• **What is required**:
Your answer is to be the count alone: the number of lines in the data below where "todas" appears.

Source texts of formatted documents

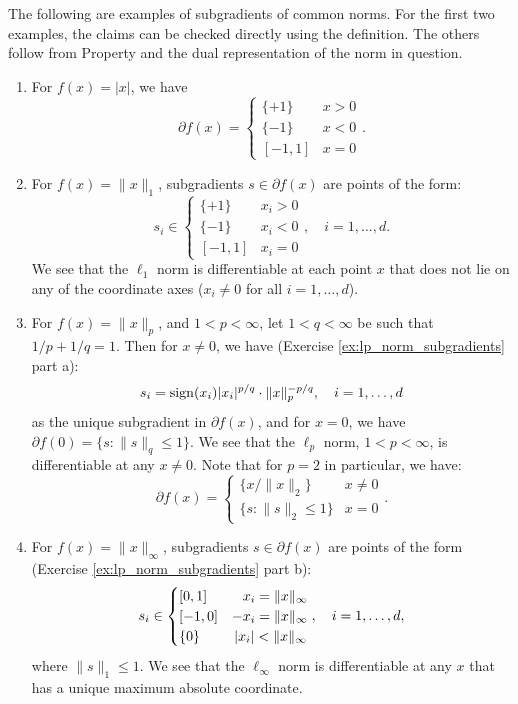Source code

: \begin{Example}
\label{xa:norm_subgradients}
The following are examples of subgradients of common norms. For the first two
examples, the claims can be checked directly using the definition. The others
follow from Property  and the dual
representation of the norm in question. %

\begin{enumerate}[label=\alph*., ref=\alph*]
\item For $f(x) = |x|$, we have 
  \[
  \partial f(x) = \begin{cases}
  \{+1\} & x > 0 \\
  \{-1\} & x < 0 \\
  [-1,1] & x = 0
  \end{cases}.
  \]

\item {}
  For $f(x) = \|x\|_1$, subgradients $s \in \partial f(x)$ are points of the
  form:  
  \[
  s_i \in \begin{cases}
  \{+1\} & x_i > 0 \\
  \{-1\} & x_i < 0 \\
  [-1,1] & x_i = 0
  \end{cases}, \quad i=1,\ldots,d.
  \]
  We see that the $\ell_1$ norm is differentiable at each point $x$ that does
  not lie on any of the coordinate axes ($x_i \not=0$ for all 
  $i=1,\ldots,d$).  

\item {}
  For $f(x) = \|x\|_p$, and $1 < p < \infty$, let $1 < q < \infty$ be such that
  $1/p + 1/q = 1$. Then for $x \not= 0$, we have (Exercise
  \ref{ex:lp_norm_subgradients} part a):   
  \[
  s_i = \operatorname{sign}(x_i) |x_i|^{p/q} \cdot \|x\|_p^{-p/q}, \quad i=1,\ldots,d 
  \]
  as the unique subgradient in $\partial f(x)$, and for $x=0$, we have $\partial
  f(0) = \{s : \|s\|_q \leq 1\}$. We see that the $\ell_p$ norm, $1 < p <
  \infty$, is differentiable at any $x \not= 0$. Note that for $p=2$ in
  particular, we have:
  \[
  \partial f(x) = \begin{cases}
  \{x / \|x\|_2\} & x \not= 0 \\
  \{s : \|s\|_2 \leq 1\} & x = 0
  \end{cases}.
  \]

\item {} 
  For $f(x) = \|x\|_\infty$, subgradients $s \in \partial f(x)$ are points of
  the form (Exercise \ref{ex:lp_norm_subgradients} part b): 
  \[
  s_i \in \begin{cases}
  [0,1] & \hphantom{-} x_i = \|x\|_\infty \\   
  [-1,0] & -x_i = \|x\|_\infty \\
  \{0\} & \, |x_i| < \|x\|_\infty
  \end{cases}, \quad i=1,\ldots,d,
  \]
  where $\|s\|_1 \leq 1$. We see that the $\ell_\infty$ norm is differentiable
  at any $x$ that has a unique maximum absolute coordinate.  


\end{enumerate}
\end{Example}
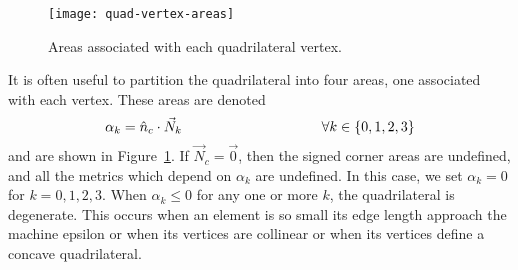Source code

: \begin{figure}[htb]
  \centering
  \texttt{[image: quad-vertex-areas]}
  \caption{Areas associated with each quadrilateral vertex.%
                                                    \label{f:quad-vertex-areas}}
\end{figure}

It is often useful to partition the quadrilateral into four areas, one
associated with each vertex. These areas are denoted
\begin{equation*}
\alpha_k = \hat n_c \cdot \vec N_k\rule{10em}{0pt}\forall k\in\{0,1,2,3\}
\end{equation*}
and are shown in Figure~\ref{f:quad-vertex-areas}.
If $\vec N_c = \vec 0$, then the signed corner areas are undefined,
and all the metrics which depend on $\alpha_k$ are undefined.
In this case, we set $\alpha_k = 0$ for $k=0,1,2,3$.
When $\alpha_k \leq 0$ for any one or more $k$, the quadrilateral
is degenerate.
This occurs when
an element is so small its edge length approach the machine epsilon or
when its vertices are collinear or
when its vertices define a concave quadrilateral.

\newcommand{\quadmetrictable}[8]{%
  \begin{center}
  \begin{tabular}{ll}
    \multicolumn{2}{r}{\textbf{\sffamily\Large quadrilateral #1}}\\\hline
    Dimension:             & #2\\ 
    Acceptable Range:      & #3\\ 
    Normal Range:          & #4\\ 
    Full Range:            & #5\\ 
    $q$ for unit square:   & #6\\
    Reference:             & #7\\
    \verd\ function:       & \texttt{#8}\\ \hline
  \end{tabular} 
  \end{center}
}

\newpage 
\newpage 
\newpage 
\newpage 
\newpage 
\newpage 
\newpage 
\newpage 
\newpage 
\newpage 
\newpage 
\newpage 
\newpage 
\newpage 
\newpage 
\newpage 
\newpage 
\newpage 
\newpage 
\newpage 
\newpage 
\newpage 
\newpage 

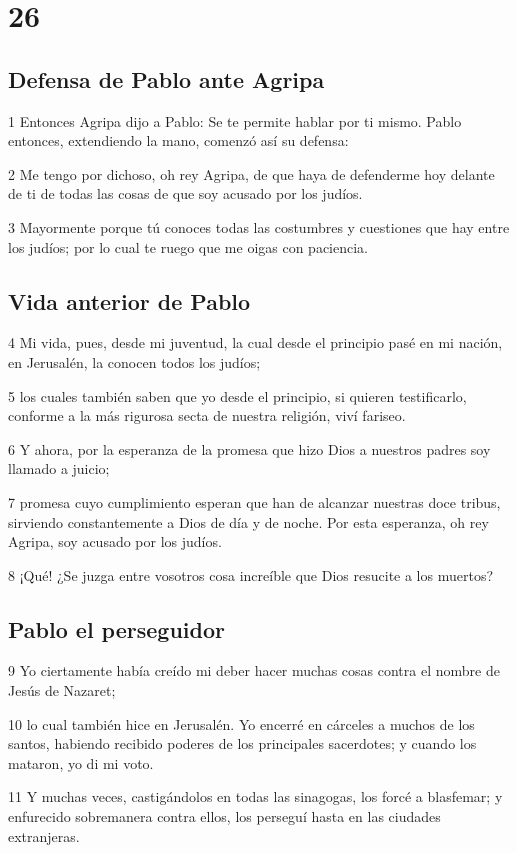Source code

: \chapter{26}

\section*{Defensa de Pablo ante Agripa}

\par 1 Entonces Agripa dijo a Pablo: Se te permite hablar por ti mismo. Pablo entonces, extendiendo la mano, comenzó así su defensa:
\par 2 Me tengo por dichoso, oh rey Agripa, de que haya de defenderme hoy delante de ti de todas las cosas de que soy acusado por los judíos.
\par 3 Mayormente porque tú conoces todas las costumbres y cuestiones que hay entre los judíos; por lo cual te ruego que me oigas con paciencia.

\section*{Vida anterior de Pablo}

\par 4 Mi vida, pues, desde mi juventud, la cual desde el principio pasé en mi nación, en Jerusalén, la conocen todos los judíos;
\par 5 los cuales también saben que yo desde el principio, si quieren testificarlo, conforme a la más rigurosa secta de nuestra religión, viví fariseo.
\par 6 Y ahora, por la esperanza de la promesa que hizo Dios a nuestros padres soy llamado a juicio;
\par 7 promesa cuyo cumplimiento esperan que han de alcanzar nuestras doce tribus, sirviendo constantemente a Dios de día y de noche. Por esta esperanza, oh rey Agripa, soy acusado por los judíos.
\par 8 ¡Qué! ¿Se juzga entre vosotros cosa increíble que Dios resucite a los muertos?

\section*{Pablo el perseguidor}

\par 9 Yo ciertamente había creído mi deber hacer muchas cosas contra el nombre de Jesús de Nazaret;
\par 10 lo cual también hice en Jerusalén. Yo encerré en cárceles a muchos de los santos, habiendo recibido poderes de los principales sacerdotes; y cuando los mataron, yo di mi voto.
\par 11 Y muchas veces, castigándolos en todas las sinagogas, los forcé a blasfemar; y enfurecido sobremanera contra ellos, los perseguí hasta en las ciudades extranjeras.

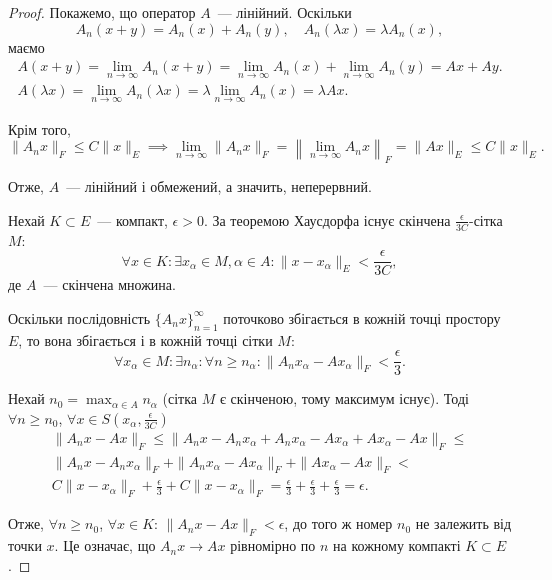 \begin{proof}
Покажемо, що оператор $A$~--- лінійний. Оскільки
\begin{equation*}
    A_n(x + y) = A_n(x) + A_n(y), \quad A_n(\lambda x) = \lambda A_n(x),
\end{equation*}
маємо
\begin{gather*}
    A(x + y) =
    \lim_{n \to \infty} A_n(x + y) =
    \lim_{n \to \infty} A_n(x) + \lim_{n \to \infty} A_n(y) =
    A x + A y. \\
    A(\lambda x) =
    \lim_{n \to \infty} A_n(\lambda x) =
    \lambda \lim_{n \to \infty} A_n(x) =
    \lambda A x.
\end{gather*}

Крім того,
\begin{equation*}
    \|A_n x\|_F \le C \|x\|_E \implies
    \lim_{n \to \infty} \|A_n x\|_F =
    \left\| \lim_{n \to \infty} A_n x \right\|_F =
    \|A x\|_E \le C \|x\|_E.
\end{equation*}

Отже, $A$~--- лінійний і обмежений, а значить, неперервний.

Нехай $K \subset E$~--- компакт, $\epsilon > 0$. За теоремою Хаусдорфа
існує скінчена $\frac{\epsilon}{3 C}$-сітка $M$:
\begin{equation*}
    \forall x \in K:
    \exists x_\alpha \in M, \alpha \in A:
    \|x - x_\alpha\|_E < \frac{\epsilon}{3 C},
\end{equation*}
де $A$~--- скінчена множина.

Оскільки послідовність $\{A_n x\}_{n = 1}^\infty$
поточково збігається в
кожній точці простору $E$, то вона збігається і в кожній точці
сітки $M$:
\begin{equation*}
    \forall x_\alpha \in M:
    \exists n_\alpha:
    \forall n \ge n_\alpha:
    \|A_n x_\alpha - A x_\alpha\|_F < \frac{\epsilon}{3}.
\end{equation*}

Нехай $n_0 = \max_{\alpha \in A} n_\alpha$ (сітка $M$ є скінченою, тому максимум існує).
Тоді $\forall n \ge n_0$, $\forall x \in S\left(x_\alpha, \frac{\epsilon}{3C}\right)$
\begin{multline*}
    \|A_n x - A x\|_F \le
    \|A_n x - A_n x_\alpha + A_n x_\alpha - A x_\alpha + A x_\alpha - A x\|_F \le \\
    \|A_n x - A_n x_\alpha\|_F + \|A_n x_\alpha - A x_\alpha\|_F + \|A x_\alpha - A x\|_F < \\
    C \|x - x_\alpha\|_F + \frac{\epsilon}{3} + C \|x - x_\alpha\|_F =
    \frac{\epsilon}{3} + \frac{\epsilon}{3} + \frac{\epsilon}{3} = \epsilon.
\end{multline*}

Отже, $\forall n \ge n_0$, $\forall x \in K$: $\|A_n x - A x\|_F < \epsilon$,
до того ж номер $n_0$ не залежить від точки $x$. Це означає, що
$A_n x \to A x$ рівномірно по $n$ на кожному компакті $K \subset E$.
\end{proof}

• **Response to the task**:
3